Most people have a sound that, when heard, bothers them a little. However, some people have a condition that actually causes them to fly into a rage or panic when certain noises hit their ears. Derrol Murphy is one of them and he's trying to bring more awareness to the disorder, which is called misophonia. It's also known as selective sound sensitivity and it is something Murphy has lived with his whole life. While the condition seems silly, it's been incredibly challenging for Derrol, who hasn't seen his family for years because of how hearing them clear their throats would set him off.
The 41-year-old San Diego native has also walked out on dates who chewed too loud and attacked co-workers who made clicking sounds with their pens.
Opposites seem to attract though because he is now in a relationship with a loud eating co-worker named Kurt. Derrol explained to The Mirror, “When Kurt chews, his jaw clicks and when we first started dating, he was eating with his mouth open on the first date. I thought there was no way it was going to work, and had to tell him pretty quickly... Misophonia contributed to the breakdown of my relationship with my ex, so it’s huge that Kurt is so understanding. Most people say they understand but he just has to look at my face to know when a noise is getting to me.”

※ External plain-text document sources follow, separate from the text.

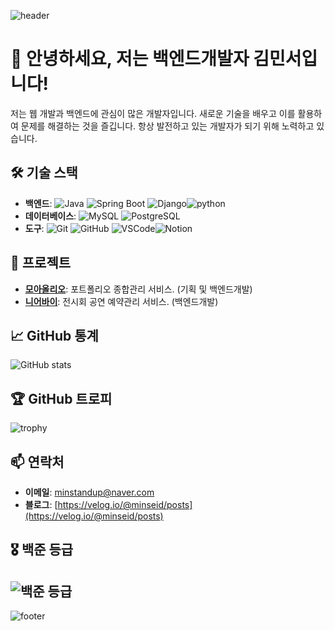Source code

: ![header](https://capsule-render.vercel.app/api?type=waving&color=auto&height=200&section=header&text=Welcome%20to%20My%20GitHub!&fontSize=50&fontAlign=70&fontAlignY=40)

# 👋 안녕하세요, 저는 백엔드개발자 김민서입니다!

저는 웹 개발과 백엔드에 관심이 많은 개발자입니다. 새로운 기술을 배우고 이를 활용하여 문제를 해결하는 것을 즐깁니다. 항상 발전하고 있는 개발자가 되기 위해 노력하고 있습니다.

## 🛠 기술 스택
- **백엔드**: ![Java](https://img.shields.io/badge/Java-007396?style=flat-square&logo=java&logoColor=white) ![Spring Boot](https://img.shields.io/badge/Spring%20Boot-6DB33F?style=flat-square&logo=springboot&logoColor=white) ![Django](https://img.shields.io/badge/Django-092E20?style=flat-square&logo=django&logoColor=white)![python](https://img.shields.io/badge/Python-3776AB?style=flat-square&logo=python&logoColor=white)
- **데이터베이스**: ![MySQL](https://img.shields.io/badge/MySQL-4479A1?style=flat-square&logo=mysql&logoColor=white) ![PostgreSQL](https://img.shields.io/badge/PostgreSQL-336791?style=flat-square&logo=postgresql&logoColor=white)
- **도구**: ![Git](https://img.shields.io/badge/Git-F05032?style=flat-square&logo=git&logoColor=white) ![GitHub](https://img.shields.io/badge/GitHub-181717?style=flat-square&logo=github&logoColor=white) ![VSCode](https://img.shields.io/badge/VS%20Code-007ACC?style=flat-square&logo=visualstudiocode&logoColor=white)![Notion](https://img.shields.io/badge/Notion-000000?style=flat-square&logo=notion&logoColor=white)

## 🚀 프로젝트
- **[모아올리오](https://github.com/Moaolio/moaolio-be)**: 포트폴리오 종합관리 서비스.  (기획 및 백엔드개발)
- **[니어바이](https://github.com/minseid/near_BE)**: 전시회 공연 예약관리 서비스. (백엔드개발)

## 📈 GitHub 통계
![GitHub stats](https://github-readme-stats.vercel.app/api?username=yourusername&show_icons=true&theme=radical)

## 🏆 GitHub 트로피
![trophy](https://github-profile-trophy.vercel.app/?username=yourusername&theme=gruvbox)

## 📫 연락처
- **이메일**: minstandup@naver.com
- **블로그**: [https://velog.io/@minseid/posts](https://velog.io/@minseid/posts)

## 🎖 백준 등급
![백준 등급](http://mazassumnida.wtf/api/v2/generate_badge?boj=rlaalstj0117)
---

![footer](https://capsule-render.vercel.app/api?type=waving&color=auto&height=150&section=footer)
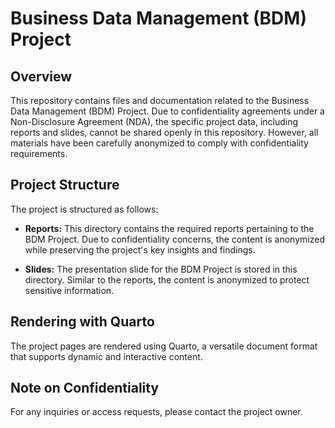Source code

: # Business Data Management (BDM) Project

## Overview

This repository contains files and documentation related to the Business Data Management (BDM) Project. Due to confidentiality agreements under a Non-Disclosure Agreement (NDA), the specific project data, including reports and slides, cannot be shared openly in this repository. However, all materials have been carefully anonymized to comply with confidentiality requirements.

## Project Structure

The project is structured as follows:

- **Reports:** This directory contains the required reports pertaining to the BDM Project. Due to confidentiality concerns, the content is anonymized while preserving the project's key insights and findings.

- **Slides:** The presentation slide for the BDM Project is stored in this directory. Similar to the reports, the content is anonymized to protect sensitive information.

## Rendering with Quarto

The project pages are rendered using Quarto, a versatile document format that supports dynamic and interactive content.

## Note on Confidentiality

For any inquiries or access requests, please contact the project owner.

Derrol also stated, “I’m not an aggressive person, noises just anger me... One noise can stick out and if I’m in a restaurant, I hear one person’s voice and then I hear the cutlery, it makes me go crazy. The rustling of plastic bags drives me absolutely crazy, and I haven’t been to the movies for more than 10 years because people opening food bags is a very bad trigger."
Murphy has found ways to deal with his condition, including wearing headphones. His hope is that people learn how difficult living with the disorder is saying, "Hopefully, people will get a bigger understanding of it and realize that just because you can’t see it, doesn’t mean it isn’t there. It’s actually real and people need to be patient with people who have to deal with it. It’s hard enough for us to figure out what’s going on."